What Does Yoga Pay? And What Does Love Got to do With it?

Hmmm.

Hmmm.

“Life is not a problem to be solved,” wrote Kierkegaard, “But a reality to be experienced.”

So it may not be a surprise that the broke-ass business of yoga is not yet fixed. It may not even be a problem that needs fixing, however, we definitely know more since I wrote the article that shook up the yoga world to the tune of 72,000 views.

First, I want to answer the number one complaint, and actually, it was about me.  People are angry that I don’t have all the answers. Believe me, I am very upset too, as I have wanted to have all the answers for as long as I can remember. It just hasn’t worked out that way.

But I do know more now and it’s thanks to your comments. The truth is in there, hiding in plain sight. Here is a brief summary of more than 150 thought-provoking insightful comments. Read the originals if you want added enlightenment.

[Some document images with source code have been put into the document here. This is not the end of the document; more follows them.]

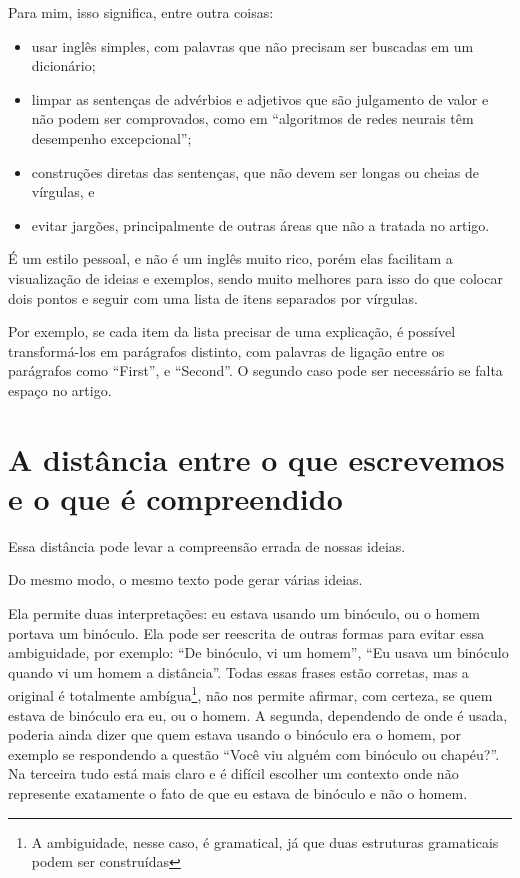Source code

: \documentclass[openany]{book}
\begin{document}
 Para mim, isso significa, entre outra coisas:
\begin{itemize}
    \item usar inglês simples, com palavras que não precisam ser buscadas em um dicionário;
    \item limpar as sentenças de advérbios e adjetivos que são julgamento de valor e não podem ser comprovados, como em ``algoritmos de redes neurais têm desempenho excepcional'';
    \item construções diretas das sentenças, que não devem ser longas ou cheias de vírgulas, e
    \item evitar jargões, principalmente de outras áreas que não a tratada no artigo.
\end{itemize}

 É um estilo pessoal, e não é um inglês muito rico, porém elas facilitam a visualização de ideias e exemplos, sendo muito melhores para isso do que colocar dois pontos e seguir com uma lista de itens separados por vírgulas.

   Por exemplo, se cada item da lista precisar de uma explicação, é possível transformá-los em parágrafos distinto, com palavras de ligação entre os parágrafos como ``First'', e ``Second''. O segundo caso pode ser necessário se falta espaço no artigo.

\section{A distância entre o que escrevemos e o que é compreendido}

 Essa distância pode levar a compreensão errada de nossas ideias.

 Do mesmo modo, o mesmo texto pode gerar várias ideias.

Ela permite duas interpretações: eu estava usando um binóculo, ou o homem portava um binóculo. Ela pode ser reescrita de outras formas para evitar essa ambiguidade, por exemplo: \enquote{De binóculo, vi um homem}, \enquote{Eu usava um binóculo quando vi um homem a distância}. Todas essas frases estão corretas, mas a original é totalmente ambígua\footnote{A ambiguidade, nesse caso, é gramatical, já que duas estruturas gramaticais podem ser construídas}, não nos permite afirmar, com certeza, se quem estava de binóculo era eu, ou o homem. A segunda, dependendo de onde é usada, poderia ainda dizer que quem estava usando o binóculo era o homem, por exemplo se respondendo a questão ``Você viu alguém com binóculo ou chapéu?''.
Na terceira tudo está mais claro e é difícil escolher um contexto onde não represente exatamente o fato de que eu estava de binóculo e não o homem.
\end{document}
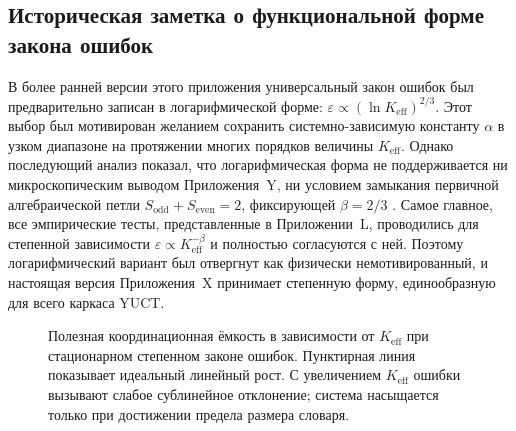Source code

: \documentclass[12pt,a4paper]{article}
\theoremstyle{remark}
\begin{document}
	\subsection*{Историческая заметка о функциональной форме закона ошибок}
	
	В более ранней версии этого приложения универсальный закон ошибок был предварительно записан в логарифмической форме: \( \varepsilon \propto (\ln K_{\mathrm{eff}})^{2/3} \). Этот выбор был мотивирован желанием сохранить системно-зависимую константу \(\alpha\) в узком диапазоне на протяжении многих порядков величины \(K_{\mathrm{eff}}\). Однако последующий анализ показал, что логарифмическая форма не поддерживается ни микроскопическим выводом Приложения~Y, ни условием замыкания первичной алгебраической петли \(S_{\mathrm{odd}}+S_{\mathrm{even}}=2\), фиксирующей \(\beta=2/3\) \cite{YakushevLaw2026}. Самое главное, все эмпирические тесты, представленные в Приложении~L, проводились для степенной зависимости \(\varepsilon \propto K_{\mathrm{eff}}^{-\beta}\) и полностью согласуются с ней. Поэтому логарифмический вариант был отвергнут как физически немотивированный, и настоящая версия Приложения~X принимает степенную форму, единообразную для всего каркаса YUCT.
	
	\begin{figure}[htbp]
		\centering
		\caption{Полезная координационная ёмкость в зависимости от \(K_{\mathrm{eff}}\) при стационарном степенном законе ошибок. Пунктирная линия показывает идеальный линейный рост. С увеличением \(K_{\mathrm{eff}}\) ошибки вызывают слабое сублинейное отклонение; система насыщается только при достижении предела размера словаря.}
		\label{fig:keff-phase}
	\end{figure}
	
\end{document}
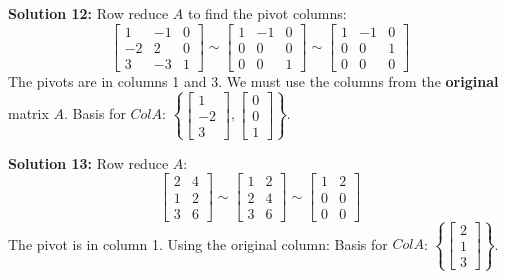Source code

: \documentclass[11pt]{article}
\begin{document}
\vspace{0.3cm}
\textbf{Solution 12:} Row reduce $A$ to find the pivot columns:
$$ \begin{bmatrix} 1 & -1 & 0 \\ -2 & 2 & 0 \\ 3 & -3 & 1 \end{bmatrix} \sim \begin{bmatrix} 1 & -1 & 0 \\ 0 & 0 & 0 \\ 0 & 0 & 1 \end{bmatrix} \sim \begin{bmatrix} 1 & -1 & 0 \\ 0 & 0 & 1 \\ 0 & 0 & 0 \end{bmatrix} $$
The pivots are in columns 1 and 3. We must use the columns from the \textbf{original} matrix $A$.
Basis for $Col A$: $\left\{ \begin{bmatrix} 1 \\ -2 \\ 3 \end{bmatrix}, \begin{bmatrix} 0 \\ 0 \\ 1 \end{bmatrix} \right\}$.

\vspace{0.3cm}
\textbf{Solution 13:} Row reduce $A$:
$$ \begin{bmatrix} 2 & 4 \\ 1 & 2 \\ 3 & 6 \end{bmatrix} \sim \begin{bmatrix} 1 & 2 \\ 2 & 4 \\ 3 & 6 \end{bmatrix} \sim \begin{bmatrix} 1 & 2 \\ 0 & 0 \\ 0 & 0 \end{bmatrix} $$
The pivot is in column 1. Using the original column:
Basis for $Col A$: $\left\{ \begin{bmatrix} 2 \\ 1 \\ 3 \end{bmatrix} \right\}$.
\end{document}
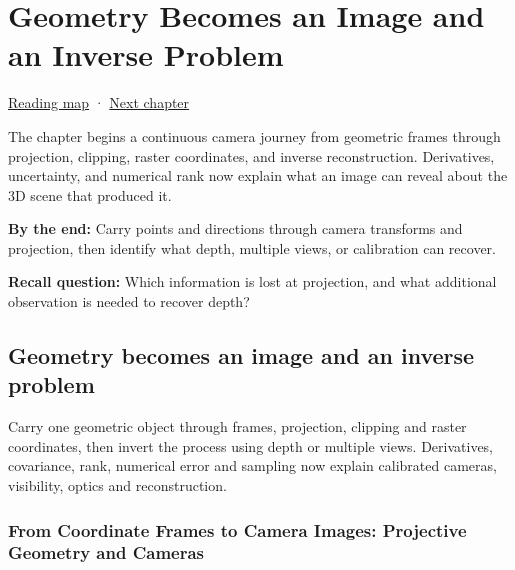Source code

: \chapter{Geometry Becomes an Image and an Inverse Problem}\label{02-foundations-ii-ch032-geometry-becomes-an-image-and-an-inverse-problem}\hypertarget{02-foundations-ii-ch032}{}\label{stagechapter:02-foundations-ii-ch032}

\hypertarget{02-foundations-ii-ch032-geometry-becomes-an-image-and-an-inverse-problem}{}

\hyperref[volume-reading-map]{Reading map} · \hyperref[02-foundations-ii-ch033-projection-clipping-and-raster-sampling]{Next chapter}

The chapter begins a continuous camera journey from geometric frames through projection, clipping, raster coordinates, and inverse reconstruction. Derivatives, uncertainty, and numerical rank now explain what an image can reveal about the 3D scene that produced it.

\textbf{By the end:} Carry points and directions through camera transforms and projection, then identify what depth, multiple views, or calibration can recover.

\textbf{Recall question:} Which information is lost at projection, and what additional observation is needed to recover depth?

\section{Geometry becomes an image and an inverse problem}\label{02-foundations-ii-ch032-geometry-becomes-an-image-and-an-inverse-problem-1}

\hypertarget{02-foundations-ii-ch032-geometry-becomes-an-image-and-an-inverse-problem-1}{}

Carry one geometric object through frames, projection, clipping and raster coordinates, then invert the process using depth or multiple views. Derivatives, covariance, rank, numerical error and sampling now explain calibrated cameras, visibility, optics and reconstruction.

\subsection{From Coordinate Frames to Camera Images: Projective Geometry and Cameras}\label{02-foundations-ii-ch032-from-coordinate-frames-to-camera-images-projective-geometry-and-cameras}

\hypertarget{02-foundations-ii-ch032-from-coordinate-frames-to-camera-images-projective-geometry-and-cameras}{}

1. Organizations are scary.

Vanda Scaravelli, the first Western woman to be trained in yoga, wrote: “Be careful, VERY CAREFUL, about organizations.” She was right. Of the people most upset by hearing that yoga may need fixing, it was the largest organizations.

Yoga Rocks the Park, which is a fun in the sun, mini yoga festival on the weekends, wants everyone to know that: 1.They are only about love. 2. They are not making any money. 3. They expose new people to yoga. 4. They pay all their teachers fairly.

However, several yoga teachers wrote in to say that they hadn’t been paid. So I guess those checks are in the mail. And while the festivals are fun, let’s not pretend that they aren’t a little bit about money, okay? We’re all in the real world here, and we have to work together to sustain our industry.

2. Self-Esteem Is Not the Root of All Our Problems

Another point raised is about our yogi self-esteem. While some of us probably got into yoga as a way to feel better about self-worth, others are just fine, thank you. However, even those of us with our shit together cannot seem to make a living. So the fact that some teachers are willing to work for next to nothing does not completely explain the broken business model of yoga.

3. Some Yoga Studios are Not about Yoga

This was interesting. One writer said that the fanciest of yoga studios, you know the ones with mahogany floors and waterfalls in the lobby, are tax-write offs. The more money they lose, the better, sort of like modern-day agribusiness.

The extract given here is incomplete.